### DATASET
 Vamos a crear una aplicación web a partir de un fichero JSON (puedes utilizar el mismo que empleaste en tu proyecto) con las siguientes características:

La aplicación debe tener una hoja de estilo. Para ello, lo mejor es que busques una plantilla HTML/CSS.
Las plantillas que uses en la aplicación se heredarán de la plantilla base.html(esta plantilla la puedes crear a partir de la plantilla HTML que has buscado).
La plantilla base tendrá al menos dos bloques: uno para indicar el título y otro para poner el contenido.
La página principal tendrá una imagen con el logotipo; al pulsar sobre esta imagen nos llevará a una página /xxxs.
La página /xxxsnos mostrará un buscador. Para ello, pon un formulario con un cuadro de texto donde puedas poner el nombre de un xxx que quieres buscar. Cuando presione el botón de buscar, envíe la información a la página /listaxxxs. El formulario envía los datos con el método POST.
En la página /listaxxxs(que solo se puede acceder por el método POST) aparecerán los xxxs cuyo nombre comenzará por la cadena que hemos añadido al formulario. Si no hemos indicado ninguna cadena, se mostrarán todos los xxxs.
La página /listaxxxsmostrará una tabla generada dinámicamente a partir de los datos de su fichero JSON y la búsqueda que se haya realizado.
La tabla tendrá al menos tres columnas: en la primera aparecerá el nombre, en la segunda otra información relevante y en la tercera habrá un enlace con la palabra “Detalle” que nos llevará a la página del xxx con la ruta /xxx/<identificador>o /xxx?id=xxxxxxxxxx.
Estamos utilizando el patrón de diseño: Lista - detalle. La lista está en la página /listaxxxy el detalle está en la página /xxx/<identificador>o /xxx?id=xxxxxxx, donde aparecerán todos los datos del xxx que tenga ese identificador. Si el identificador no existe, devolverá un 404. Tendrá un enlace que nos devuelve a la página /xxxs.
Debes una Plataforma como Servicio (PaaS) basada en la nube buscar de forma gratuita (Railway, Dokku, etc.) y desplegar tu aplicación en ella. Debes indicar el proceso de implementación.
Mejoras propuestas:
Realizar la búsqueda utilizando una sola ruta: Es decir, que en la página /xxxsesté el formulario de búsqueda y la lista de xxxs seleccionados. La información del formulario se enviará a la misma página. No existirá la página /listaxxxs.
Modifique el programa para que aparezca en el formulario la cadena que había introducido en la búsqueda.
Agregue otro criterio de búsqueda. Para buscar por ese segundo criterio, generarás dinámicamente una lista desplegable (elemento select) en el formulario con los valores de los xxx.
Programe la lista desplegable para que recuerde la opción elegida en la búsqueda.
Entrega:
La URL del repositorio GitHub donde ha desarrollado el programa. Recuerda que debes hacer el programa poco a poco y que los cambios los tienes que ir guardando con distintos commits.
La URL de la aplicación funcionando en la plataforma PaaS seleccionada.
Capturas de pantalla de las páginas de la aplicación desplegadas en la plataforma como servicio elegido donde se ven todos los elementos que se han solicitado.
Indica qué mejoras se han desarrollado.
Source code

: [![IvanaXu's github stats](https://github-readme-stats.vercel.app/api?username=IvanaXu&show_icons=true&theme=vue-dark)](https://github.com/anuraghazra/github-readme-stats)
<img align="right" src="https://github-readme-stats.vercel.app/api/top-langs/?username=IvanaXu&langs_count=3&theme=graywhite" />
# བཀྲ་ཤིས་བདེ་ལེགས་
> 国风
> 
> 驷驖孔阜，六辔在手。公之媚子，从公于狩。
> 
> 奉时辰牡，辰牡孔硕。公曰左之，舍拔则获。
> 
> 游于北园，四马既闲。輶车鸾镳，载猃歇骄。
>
######
- YOUR ASSIGNMENT:
Return all lines above that mention the word "tabla".

- RESPONSE:
La página /listaxxxsmostrará una tabla generada dinámicamente a partir de los datos de su fichero JSON y la búsqueda que se haya realizado.
La tabla tendrá al menos tres columnas: en la primera aparecerá el nombre, en la segunda otra información relevante y en la tercera habrá un enlace con la palabra “Detalle” que nos llevará a la página del xxx con la ruta /xxx/<identificador>o /xxx?id=xxxxxxxxxx.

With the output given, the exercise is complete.